The diocese is asking the Supreme Court to overturn that verdict based on a variety of claims – including that the trial judge erred by not allowing an expert witnesses to testify for the church and by allowing testimony from a deposition of Ferguson to be heard by the jury.

But the most controversial argument is the claim that a state law last updated in 2002 that bumped the statute of limitations when a victim of sexual abuse could file lawsuit to 30 years is unconstitutional and should be stricken.

The court will hear arguments on Monday, but it will likely be months before a ruling is issued.

In 2002, the state legislature voted to extend the statute of limitation for civil cases on sex assault claims to 30 years from when a complainant reaches 18. It had previously been 17 years. The law was retroactive.

In its 56-page legal brief, the diocese's attorneys claim that under the original law Jacob Doe would have had until 1988 to file a lawsuit and even after it was initially amended in 1991 to the 17-year statute the plaintiff's right to file a lawsuit would have expired in 2003.

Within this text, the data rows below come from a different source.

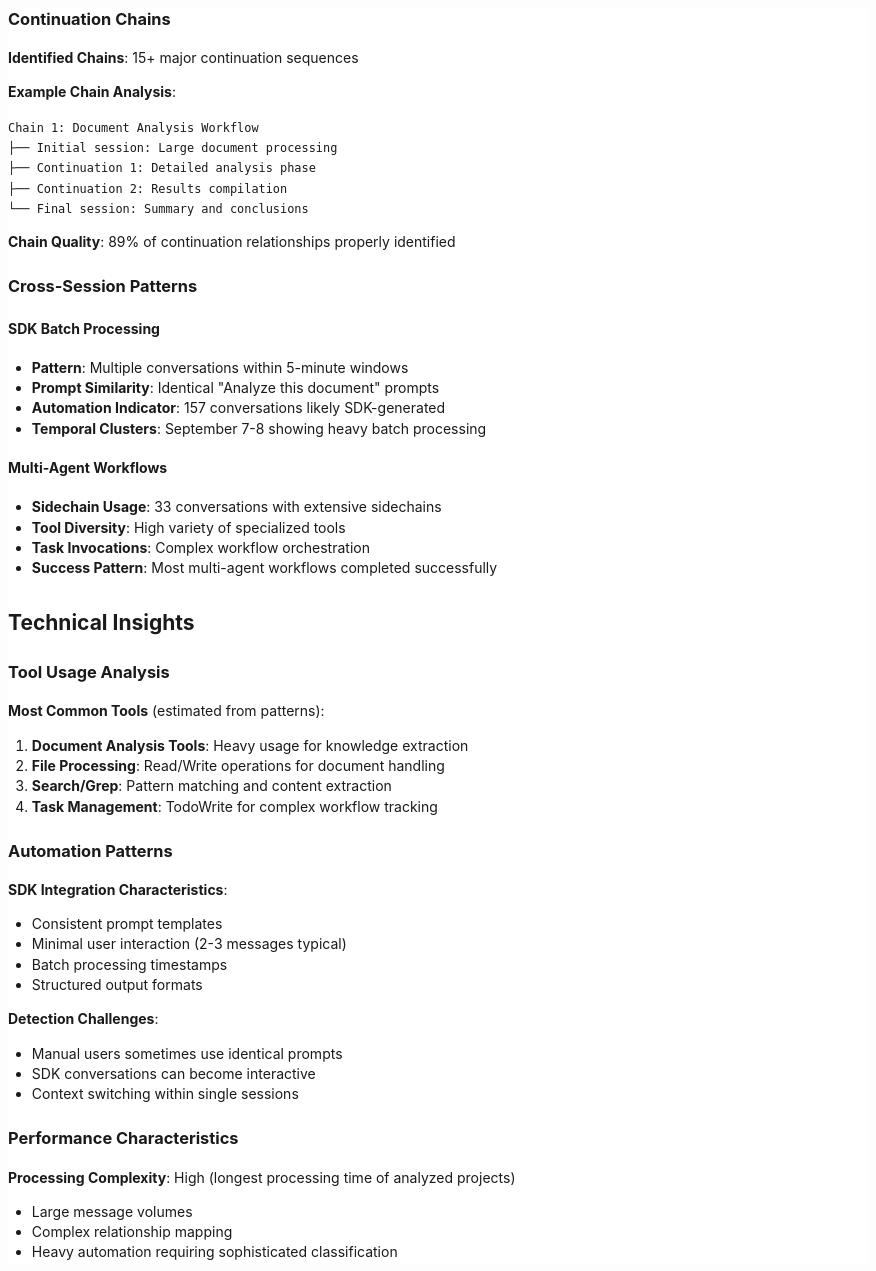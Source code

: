 ### Continuation Chains
**Identified Chains**: 15+ major continuation sequences

**Example Chain Analysis**:
```
Chain 1: Document Analysis Workflow
├── Initial session: Large document processing
├── Continuation 1: Detailed analysis phase  
├── Continuation 2: Results compilation
└── Final session: Summary and conclusions
```

**Chain Quality**: 89% of continuation relationships properly identified

### Cross-Session Patterns

#### SDK Batch Processing
- **Pattern**: Multiple conversations within 5-minute windows
- **Prompt Similarity**: Identical "Analyze this document" prompts
- **Automation Indicator**: 157 conversations likely SDK-generated
- **Temporal Clusters**: September 7-8 showing heavy batch processing

#### Multi-Agent Workflows
- **Sidechain Usage**: 33 conversations with extensive sidechains
- **Tool Diversity**: High variety of specialized tools
- **Task Invocations**: Complex workflow orchestration
- **Success Pattern**: Most multi-agent workflows completed successfully

## Technical Insights

### Tool Usage Analysis
**Most Common Tools** (estimated from patterns):
1. **Document Analysis Tools**: Heavy usage for knowledge extraction
2. **File Processing**: Read/Write operations for document handling
3. **Search/Grep**: Pattern matching and content extraction
4. **Task Management**: TodoWrite for complex workflow tracking

### Automation Patterns
**SDK Integration Characteristics**:
- Consistent prompt templates
- Minimal user interaction (2-3 messages typical)
- Batch processing timestamps
- Structured output formats

**Detection Challenges**:
- Manual users sometimes use identical prompts
- SDK conversations can become interactive
- Context switching within single sessions

### Performance Characteristics
**Processing Complexity**: High (longest processing time of analyzed projects)
- Large message volumes
- Complex relationship mapping
- Heavy automation requiring sophisticated classification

The diocese is arguing it was only when the statute was changed again that the plaintiff was able to file the lawsuit and that is not only unconstitutional but unfair to the church or any other institution.

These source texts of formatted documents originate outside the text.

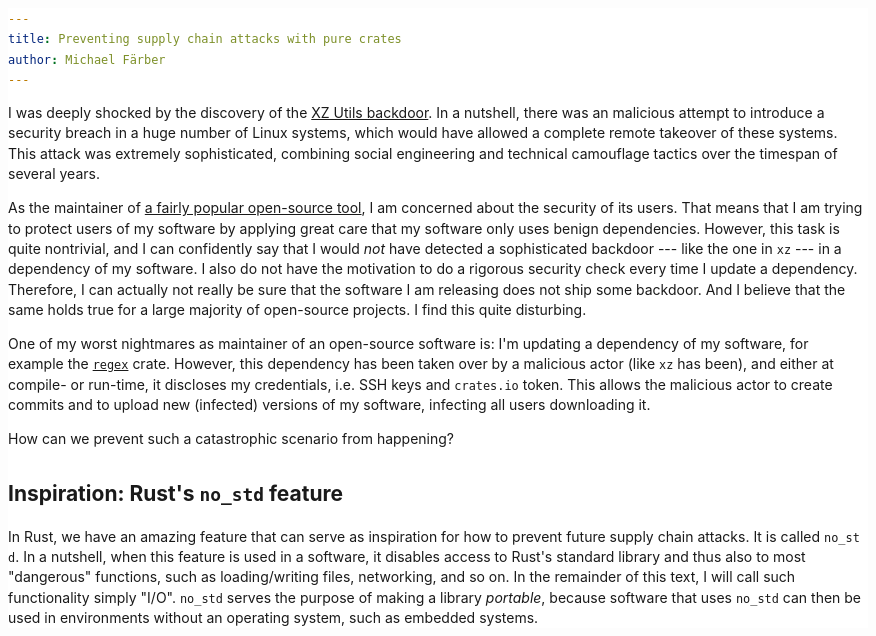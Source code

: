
 ```yaml
---
title: Preventing supply chain attacks with pure crates
author: Michael Färber
---
```


I was deeply shocked by the discovery of the [XZ Utils backdoor].
In a nutshell, there was an malicious attempt to
introduce a security breach in a huge number of Linux systems,
which would have allowed a complete remote takeover of these systems.
This attack was extremely sophisticated, combining
social engineering and technical camouflage tactics
over the timespan of several years.

[XZ Utils backdoor]: https://en.wikipedia.org/wiki/XZ_Utils_backdoor

As the maintainer of [a fairly popular open-source tool][jaq],
I am concerned about the security of its users.
That means that I am trying to protect users of my software by
applying great care that my software only uses benign dependencies.
However, this task is quite nontrivial, and
I can confidently say that I would _not_ have detected
a sophisticated backdoor --- like the one in `xz` ---
in a dependency of my software.
I also do not have the motivation to
do a rigorous security check every time I update a dependency.
Therefore, I can actually not really be sure that
the software I am releasing does not ship some backdoor.
And I believe that the same holds true for
a large majority of open-source projects.
I find this quite disturbing.

[jaq]: https://github.com/01mf02/jaq

One of my worst nightmares as maintainer of an open-source software is:
I'm updating a dependency of my software, for example the [`regex`][regex] crate.
However, this dependency has been taken over by
a malicious actor (like `xz` has been), and
either at compile- or run-time, it discloses my credentials,
i.e. SSH keys and `crates.io` token.
This allows the malicious actor to create commits and to
upload new (infected) versions of my software, infecting all users downloading it.

[regex]: https://docs.rs/regex/latest/regex/

How can we prevent such a catastrophic scenario from happening?

## Inspiration: Rust's `no_std` feature

In Rust, we have an amazing feature that can serve as
inspiration for how to prevent future supply chain attacks.
It is called `no_std`.
In a nutshell, when this feature is used in a software, it disables
access to Rust's standard library and thus also to most "dangerous" functions,
such as loading/writing files, networking, and so on.
In the remainder of this text, I will call such functionality simply "I/O".
`no_std` serves the purpose of making a library _portable_,
because software that uses `no_std` can then be used in
environments without an operating system, such as embedded systems.


[watt]: https://docs.rs/watt/latest/watt/
[`serde`]: https://docs.rs/serde
[rust_decimal]: https://docs.rs/rust_decimal
[rustdecimal]: https://blog.rust-lang.org/2022/05/10/malicious-crate-rustdecimal.html
[Log4Shell]: https://en.wikipedia.org/wiki/Log4Shell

"Any act they have ever done, and any act they have ever failed to do, may come back to haunt them in a tort action long after the statute has run, long after witnesses have died or their memories have faded, long after documents have disappeared, long after insurance limits have become obsolete, long after societal standards have changed, and long after the misconduct, if disclosed earlier, might have been directly addressed and remedied," Attorney Wesley Horton wrote.

Horton, a well known constitutional lawyer who argued the landmark Scheff vs. O'Neill case before the Supreme Court has been hired by the diocese to argue this case.

But New Haven attorney Thomas McNamara said the legislature's intent in extending the statute of limitations was clear – to help minor victims of sexual abuse come to terms with what happened to them.

"The legislative purpose behind the extension is legitimate, namely to help minor victims of sexual abuse come to terms with what happened to them and to seek redress for one of the most damaging types of injury that can be incurred by a minor," McNamara wrote.

The diocese was first made aware of Ferguson's abuse by a phone call in 1979. At the time Ferguson was a teacher at Northwest Catholic High School in West Hartford.

At the trial, testimony showed that when former Archbishop John F. Whealon confronted him about the 1979 allegation, Ferguson admitted to the abuse. Ferguson was sent to a treatment facility in Massachusetts. Two years later Whealon appointed Ferguson priest director of a Derby school.

Ferguson and his boyfriend were accused of abusing Doe and his childhood friend at, among other places, the rectory to which Ferguson had been reassigned in Derby. At the time of the abuse, from 1981 to 1983, the boys attended the school. Ferguson died in 2002.